### Entries provided
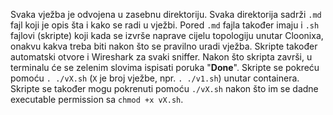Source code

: Svaka vježba je odvojena u zasebnu direktoriju.
Svaka direktorija sadrži `.md` fajl koji je opis šta i kako se radi u vježbi.
Pored `.md` fajla također imaju i `.sh` fajlovi (skripte) koji kada se izvrše naprave cijelu topologiju unutar Cloonixa,
onakvu kakva treba biti nakon što se pravilno uradi vježba.
Skripte također automatski otvore i Wireshark za svaki sniffer.
Nakon što skripta završi, u terminalu će se zelenim slovima ispisati poruka "**Done**".
Skripte se pokreću pomoću `. ./vX.sh` (`X` je broj vježbe, npr. `. ./v1.sh`) unutar containera.
Skripte se također mogu pokrenuti pomoću `./vX.sh` nakon što im se dadne executable permission sa `chmod +x vX.sh`.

### What to do
Keep the pictures out, and write out the rest of the data above word for word.

### Output of the exercise
Source code

: Svaka vježba je odvojena u zasebnu direktoriju.
Svaka direktorija sadrži `.md` fajl koji je opis šta i kako se radi u vježbi.
Pored `.md` fajla također imaju i `.sh` fajlovi (skripte) koji kada se izvrše naprave cijelu topologiju unutar Cloonixa,
onakvu kakva treba biti nakon što se pravilno uradi vježba.
Skripte također automatski otvore i Wireshark za svaki sniffer.
Nakon što skripta završi, u terminalu će se zelenim slovima ispisati poruka "**Done**".
Skripte se pokreću pomoću `. ./vX.sh` (`X` je broj vježbe, npr. `. ./v1.sh`) unutar containera.
Skripte se također mogu pokrenuti pomoću `./vX.sh` nakon što im se dadne executable permission sa `chmod +x vX.sh`.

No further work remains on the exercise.